A conjecture about triangular numbers There is one and only one pair of natural numbers $m$ and $n$ ($15$ and $21$) such that: $m$ and $n$ are triangular numbers; the sum of their squares is a triangular number ($666$); and the sum of the triangular numbers $m(m+1)/2$ and $n(n+1)/2$ is a triangular number $k(k+1)/2$ ($k=26$). I have tested pairs of numbers from $m+n=2$ to $m+n=100 000 000$ using a computer program. (Notice that $15, 20, 25$ is a Pythagorean triple, giving the sides of a triangle that's similar to the sacred Egyptian triangle $3, 4, 5$.) I know, $666$ is the number of the beast and all that stuff, but this is a serious mathematical problem.
 A: You are looking for integral solutions to the system of equations
$$\left(\frac{a(a+1)}{2}\right)^2 + \left(\frac{b(b+1)}{2}\right)^2 = \frac{c(c+1)}{2}$$
$$\frac{1}{2}\left(\frac{a(a+1)}{2}\right)\left(\frac{a(a+1)}{2}+1\right) + \frac{1}{2}\left(\frac{b(b+1)}{2}\right)\left(\frac{b(b+1)}{2}+1\right) = \frac{d(d+1)}{2}$$
in the variables $a,b,c,d$. These equations describe an arithmetic surface $X$ in affine $4$-space over $\mathbf Q$. It can be viewed as a family of genus $2$ curves varying with the parameter $d$. Little is known about rational points on varieties of dimension $>1$. There are conjectures, for instance the Bomberi-Lang conjecture which is the higher-dimensional analogue of Falting's theorem. 

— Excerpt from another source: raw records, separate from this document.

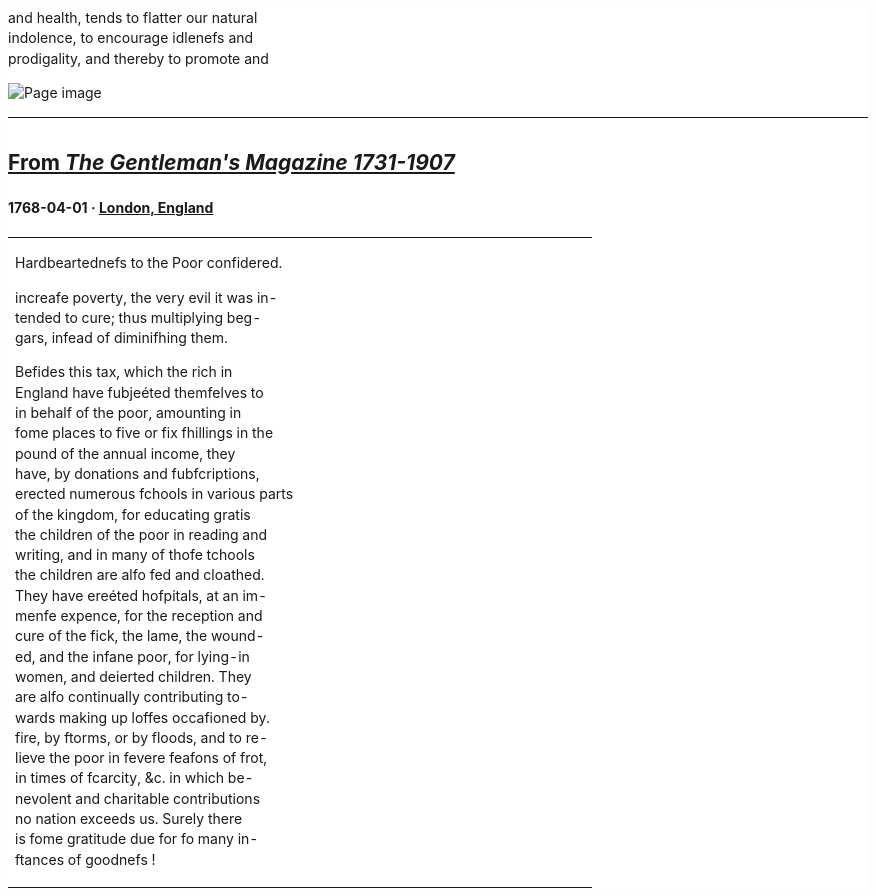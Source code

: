 and health, tends to flatter our natural  
indolence, to encourage idlenefs and  
prodigality, and thereby to promote and
</td><td style="width: 50%; max-height: 75%; margin: auto; display: block;">
<img alt="Page image" src="https://iiif.archive.org/iiif/sim_gentlemans-magazine_1768-04_38_4&#0036;13/pct:17.667323,19.692400,35.236220,69.843185/,600/0/default.jpg"/>
</td>
</tr></table>

---

## [From _The Gentleman's Magazine 1731-1907_](https://archive.org/details/sim_gentlemans-magazine_1768-04_38_4/page/n13/mode/1up?view=theater)

#### 1768-04-01 &middot; [London, England](http://dbpedia.org/resource/London)

<table style="width: 100%;"><tr><td style="width: 50%">

  
  
Hardbeartednefs to the Poor confidered.  
  
increafe poverty, the very evil it was in-  
tended to cure; thus multiplying beg-  
gars, infead of diminifhing them.  
  
Befides this tax, which the rich in  
England have fubjeéted themfelves to  
in behalf of the poor, amounting in  
fome places to five or fix fhillings in the  
pound of the annual income, they  
have, by donations and fubfcriptions,  
erected numerous fchools in various parts  
of the kingdom, for educating gratis  
the children of the poor in reading and  
writing, and in many of thofe tchools  
the children are alfo fed and cloathed.  
They have ereéted hofpitals, at an im-  
menfe expence, for the reception and  
cure of the fick, the lame, the wound-  
ed, and the infane poor, for lying-in  
women, and deierted children. They  
are alfo continually contributing to-  
wards making up loffes occafioned by.  
fire, by ftorms, or by floods, and to re-  
lieve the poor in fevere feafons of frot,  
in times of fcarcity, &amp;c. in which be-  
nevolent and charitable contributions  
no nation exceeds us. Surely there  
is fome gratitude due for fo many in-  
ftances of goodnefs !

Such a problem is extremely difficult in general. It is quite possible that you have discovered the only solution. As for the significance of the number $666$, well, you'll have to ask a numerologist about that.
A: It may help to realize that the sum of the squares of two consecutive triangular numbers is always a triangular number.  That is,
$$
\left(\frac{1}{2}m(m+1)\right)^2+\left(\frac{1}{2}(m+1)(m+2)\right)^2=\frac{1}{2}(m+1)^2((m+1)^2+1)
$$
So, you could weaken the conjecture to 15 and 21 are the only consecutive triangular numbers $m$ and $n$ such that $m(m+1)/2+n(n+1)/2$ is a triangular number, and try to prove that.  
The 666 would then just be a bonus...
A: You know what else is crazy about this?
We see that even $(15 + 21 = 36)$ is also a triangular number so for the $n$th triangular number formula $\frac{n(n+1)}{2}$, we see that :-
$1$. $15$ is triangular with $n=5$, $21$ is triangular with $n=6$. So, as a previous comment noted, $15$ and $21$ are consecutive triangular numbers.
$2.$ $15^2 + 21^2 = 666$ is triangular with $n=36$ .
$3.$ $\frac{15(15+1)}{2}+\frac{21(21+1)}{2} = 351$ is triangular with $n=26$.
$4.$ $15+21=36$ is triangular with $n=8$ (actually, the sum of any two consecutive triangular numbers is always a perfect square. what’s up with a triangular square number showing up here?)
What are the connections between these values of $n$? What makes $15$ and $21$ ($n=5$ and $n=6$) so special? And of course $666$ is thrown into the mix here too.
Does it mean something deeper in regards to our universe? Probably not. But this is really interesting.